→ **Work item**
Your copy should match the records exactly, except that no pictures appear in it.

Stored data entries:
· · · · ·
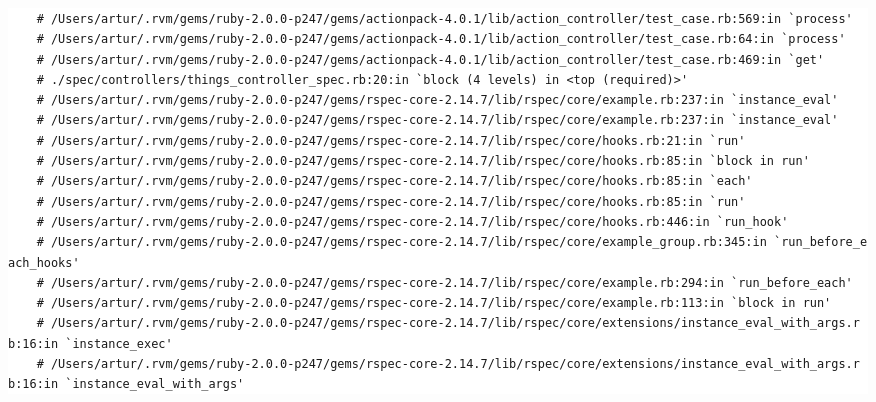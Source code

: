         # /Users/artur/.rvm/gems/ruby-2.0.0-p247/gems/actionpack-4.0.1/lib/action_controller/test_case.rb:569:in `process'
        # /Users/artur/.rvm/gems/ruby-2.0.0-p247/gems/actionpack-4.0.1/lib/action_controller/test_case.rb:64:in `process'
        # /Users/artur/.rvm/gems/ruby-2.0.0-p247/gems/actionpack-4.0.1/lib/action_controller/test_case.rb:469:in `get'
        # ./spec/controllers/things_controller_spec.rb:20:in `block (4 levels) in <top (required)>'
        # /Users/artur/.rvm/gems/ruby-2.0.0-p247/gems/rspec-core-2.14.7/lib/rspec/core/example.rb:237:in `instance_eval'
        # /Users/artur/.rvm/gems/ruby-2.0.0-p247/gems/rspec-core-2.14.7/lib/rspec/core/example.rb:237:in `instance_eval'
        # /Users/artur/.rvm/gems/ruby-2.0.0-p247/gems/rspec-core-2.14.7/lib/rspec/core/hooks.rb:21:in `run'
        # /Users/artur/.rvm/gems/ruby-2.0.0-p247/gems/rspec-core-2.14.7/lib/rspec/core/hooks.rb:85:in `block in run'
        # /Users/artur/.rvm/gems/ruby-2.0.0-p247/gems/rspec-core-2.14.7/lib/rspec/core/hooks.rb:85:in `each'
        # /Users/artur/.rvm/gems/ruby-2.0.0-p247/gems/rspec-core-2.14.7/lib/rspec/core/hooks.rb:85:in `run'
        # /Users/artur/.rvm/gems/ruby-2.0.0-p247/gems/rspec-core-2.14.7/lib/rspec/core/hooks.rb:446:in `run_hook'
        # /Users/artur/.rvm/gems/ruby-2.0.0-p247/gems/rspec-core-2.14.7/lib/rspec/core/example_group.rb:345:in `run_before_each_hooks'
        # /Users/artur/.rvm/gems/ruby-2.0.0-p247/gems/rspec-core-2.14.7/lib/rspec/core/example.rb:294:in `run_before_each'
        # /Users/artur/.rvm/gems/ruby-2.0.0-p247/gems/rspec-core-2.14.7/lib/rspec/core/example.rb:113:in `block in run'
        # /Users/artur/.rvm/gems/ruby-2.0.0-p247/gems/rspec-core-2.14.7/lib/rspec/core/extensions/instance_eval_with_args.rb:16:in `instance_exec'
        # /Users/artur/.rvm/gems/ruby-2.0.0-p247/gems/rspec-core-2.14.7/lib/rspec/core/extensions/instance_eval_with_args.rb:16:in `instance_eval_with_args'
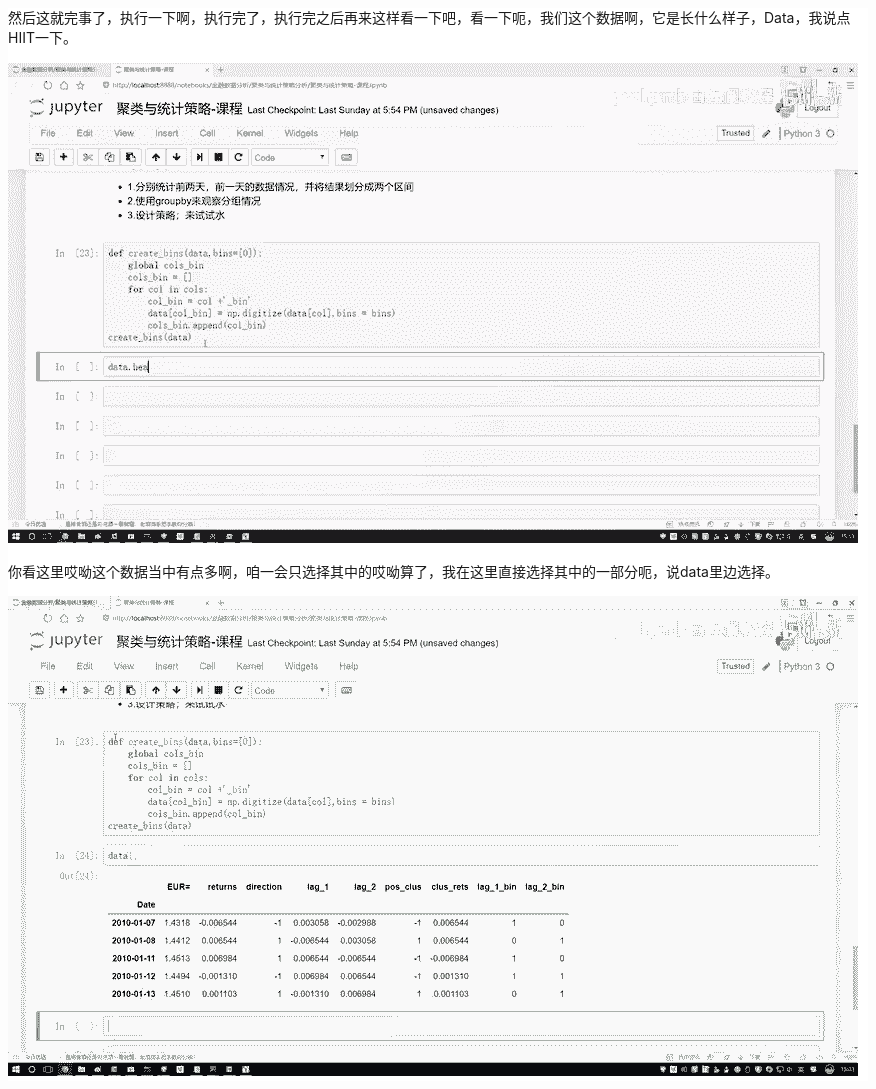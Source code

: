 然后这就完事了，执行一下啊，执行完了，执行完之后再来这样看一下吧，看一下呃，我们这个数据啊，它是长什么样子，Data，我说点HIIT一下。



![](img/41ee7f0409855aec98bd034eff3fa1cf_34.png)

你看这里哎呦这个数据当中有点多啊，咱一会只选择其中的哎呦算了，我在这里直接选择其中的一部分呃，说data里边选择。



![](img/41ee7f0409855aec98bd034eff3fa1cf_36.png)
· · · · ·
→ **Your response**
Source code

:         # /Users/artur/.rvm/gems/ruby-2.0.0-p247/gems/actionpack-4.0.1/lib/action_controller/test_case.rb:569:in `process'
        # /Users/artur/.rvm/gems/ruby-2.0.0-p247/gems/actionpack-4.0.1/lib/action_controller/test_case.rb:64:in `process'
        # /Users/artur/.rvm/gems/ruby-2.0.0-p247/gems/actionpack-4.0.1/lib/action_controller/test_case.rb:469:in `get'
        # ./spec/controllers/things_controller_spec.rb:20:in `block (4 levels) in <top (required)>'
        # /Users/artur/.rvm/gems/ruby-2.0.0-p247/gems/rspec-core-2.14.7/lib/rspec/core/example.rb:237:in `instance_eval'
        # /Users/artur/.rvm/gems/ruby-2.0.0-p247/gems/rspec-core-2.14.7/lib/rspec/core/example.rb:237:in `instance_eval'
        # /Users/artur/.rvm/gems/ruby-2.0.0-p247/gems/rspec-core-2.14.7/lib/rspec/core/hooks.rb:21:in `run'
        # /Users/artur/.rvm/gems/ruby-2.0.0-p247/gems/rspec-core-2.14.7/lib/rspec/core/hooks.rb:85:in `block in run'
        # /Users/artur/.rvm/gems/ruby-2.0.0-p247/gems/rspec-core-2.14.7/lib/rspec/core/hooks.rb:85:in `each'
        # /Users/artur/.rvm/gems/ruby-2.0.0-p247/gems/rspec-core-2.14.7/lib/rspec/core/hooks.rb:85:in `run'
        # /Users/artur/.rvm/gems/ruby-2.0.0-p247/gems/rspec-core-2.14.7/lib/rspec/core/hooks.rb:446:in `run_hook'
        # /Users/artur/.rvm/gems/ruby-2.0.0-p247/gems/rspec-core-2.14.7/lib/rspec/core/example_group.rb:345:in `run_before_each_hooks'
        # /Users/artur/.rvm/gems/ruby-2.0.0-p247/gems/rspec-core-2.14.7/lib/rspec/core/example.rb:294:in `run_before_each'
        # /Users/artur/.rvm/gems/ruby-2.0.0-p247/gems/rspec-core-2.14.7/lib/rspec/core/example.rb:113:in `block in run'
        # /Users/artur/.rvm/gems/ruby-2.0.0-p247/gems/rspec-core-2.14.7/lib/rspec/core/extensions/instance_eval_with_args.rb:16:in `instance_exec'
        # /Users/artur/.rvm/gems/ruby-2.0.0-p247/gems/rspec-core-2.14.7/lib/rspec/core/extensions/instance_eval_with_args.rb:16:in `instance_eval_with_args'
Source code

: 然后这就完事了，执行一下啊，执行完了，执行完之后再来这样看一下吧，看一下呃，我们这个数据啊，它是长什么样子，Data，我说点HIIT一下。



![](img/41ee7f0409855aec98bd034eff3fa1cf_34.png)

你看这里哎呦这个数据当中有点多啊，咱一会只选择其中的哎呦算了，我在这里直接选择其中的一部分呃，说data里边选择。



![](img/41ee7f0409855aec98bd034eff3fa1cf_36.png)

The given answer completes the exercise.